++++ Available records ++++

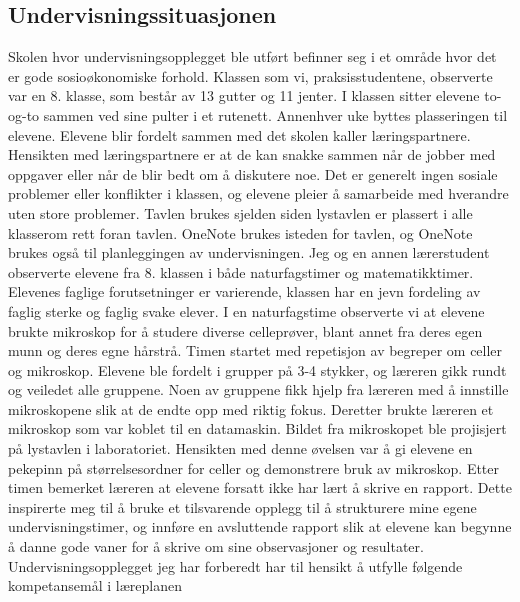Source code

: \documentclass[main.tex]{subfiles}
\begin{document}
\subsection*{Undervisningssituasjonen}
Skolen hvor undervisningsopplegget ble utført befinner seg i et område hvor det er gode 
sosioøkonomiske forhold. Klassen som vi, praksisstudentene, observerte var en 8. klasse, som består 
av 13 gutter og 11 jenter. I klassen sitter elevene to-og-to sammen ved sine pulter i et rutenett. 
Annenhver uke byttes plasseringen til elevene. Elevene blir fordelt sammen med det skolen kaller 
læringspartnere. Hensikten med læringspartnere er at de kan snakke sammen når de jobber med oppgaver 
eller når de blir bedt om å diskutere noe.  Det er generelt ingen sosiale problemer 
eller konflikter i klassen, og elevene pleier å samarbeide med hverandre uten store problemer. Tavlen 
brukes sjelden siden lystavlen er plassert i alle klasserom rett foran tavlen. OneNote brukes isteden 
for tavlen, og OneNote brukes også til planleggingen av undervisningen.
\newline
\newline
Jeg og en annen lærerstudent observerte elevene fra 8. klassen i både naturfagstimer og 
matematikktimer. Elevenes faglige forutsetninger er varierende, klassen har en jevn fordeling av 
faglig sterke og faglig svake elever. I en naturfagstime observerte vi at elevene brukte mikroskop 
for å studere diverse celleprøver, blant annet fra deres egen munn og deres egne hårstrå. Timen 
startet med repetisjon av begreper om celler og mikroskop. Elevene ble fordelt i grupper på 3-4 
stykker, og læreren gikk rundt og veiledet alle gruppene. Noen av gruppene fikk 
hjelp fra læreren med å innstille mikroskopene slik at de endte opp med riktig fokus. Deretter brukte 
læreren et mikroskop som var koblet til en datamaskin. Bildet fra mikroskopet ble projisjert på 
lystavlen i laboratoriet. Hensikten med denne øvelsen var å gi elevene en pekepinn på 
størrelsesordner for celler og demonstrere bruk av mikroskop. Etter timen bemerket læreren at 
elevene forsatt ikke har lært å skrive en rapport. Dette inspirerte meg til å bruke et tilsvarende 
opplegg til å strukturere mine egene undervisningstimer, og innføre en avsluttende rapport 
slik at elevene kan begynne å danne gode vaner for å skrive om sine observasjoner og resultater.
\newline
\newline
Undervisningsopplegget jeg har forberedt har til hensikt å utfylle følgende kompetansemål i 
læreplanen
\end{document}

++++
++++ Available records ++++

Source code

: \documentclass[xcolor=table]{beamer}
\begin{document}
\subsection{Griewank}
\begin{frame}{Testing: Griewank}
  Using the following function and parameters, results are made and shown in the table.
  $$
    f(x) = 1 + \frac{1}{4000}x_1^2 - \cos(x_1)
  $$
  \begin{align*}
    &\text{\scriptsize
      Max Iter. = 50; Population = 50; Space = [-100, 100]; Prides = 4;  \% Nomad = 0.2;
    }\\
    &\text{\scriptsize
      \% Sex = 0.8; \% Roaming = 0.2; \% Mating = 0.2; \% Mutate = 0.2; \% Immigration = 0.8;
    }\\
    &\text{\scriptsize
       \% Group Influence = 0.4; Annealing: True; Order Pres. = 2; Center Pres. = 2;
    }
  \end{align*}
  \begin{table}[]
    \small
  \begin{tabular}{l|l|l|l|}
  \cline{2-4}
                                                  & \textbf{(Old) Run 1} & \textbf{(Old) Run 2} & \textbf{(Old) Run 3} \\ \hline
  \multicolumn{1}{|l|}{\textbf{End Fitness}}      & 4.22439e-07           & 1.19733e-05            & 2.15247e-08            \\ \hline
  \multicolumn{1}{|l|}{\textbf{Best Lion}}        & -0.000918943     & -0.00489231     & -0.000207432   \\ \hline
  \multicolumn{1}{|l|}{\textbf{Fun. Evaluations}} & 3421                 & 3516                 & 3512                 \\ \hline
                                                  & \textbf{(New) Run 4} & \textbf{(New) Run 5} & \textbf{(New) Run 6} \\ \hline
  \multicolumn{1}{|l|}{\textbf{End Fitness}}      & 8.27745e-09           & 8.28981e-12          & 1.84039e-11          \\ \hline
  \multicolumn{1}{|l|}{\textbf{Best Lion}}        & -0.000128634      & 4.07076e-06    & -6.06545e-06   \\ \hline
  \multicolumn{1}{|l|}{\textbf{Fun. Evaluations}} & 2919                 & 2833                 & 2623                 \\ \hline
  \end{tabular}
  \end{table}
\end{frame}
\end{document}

++++

= To do =
Sift through the material above and copy each line that holds "gode".

= Exercise response =
Skolen hvor undervisningsopplegget ble utført befinner seg i et område hvor det er gode 
slik at elevene kan begynne å danne gode vaner for å skrive om sine observasjoner og resultater.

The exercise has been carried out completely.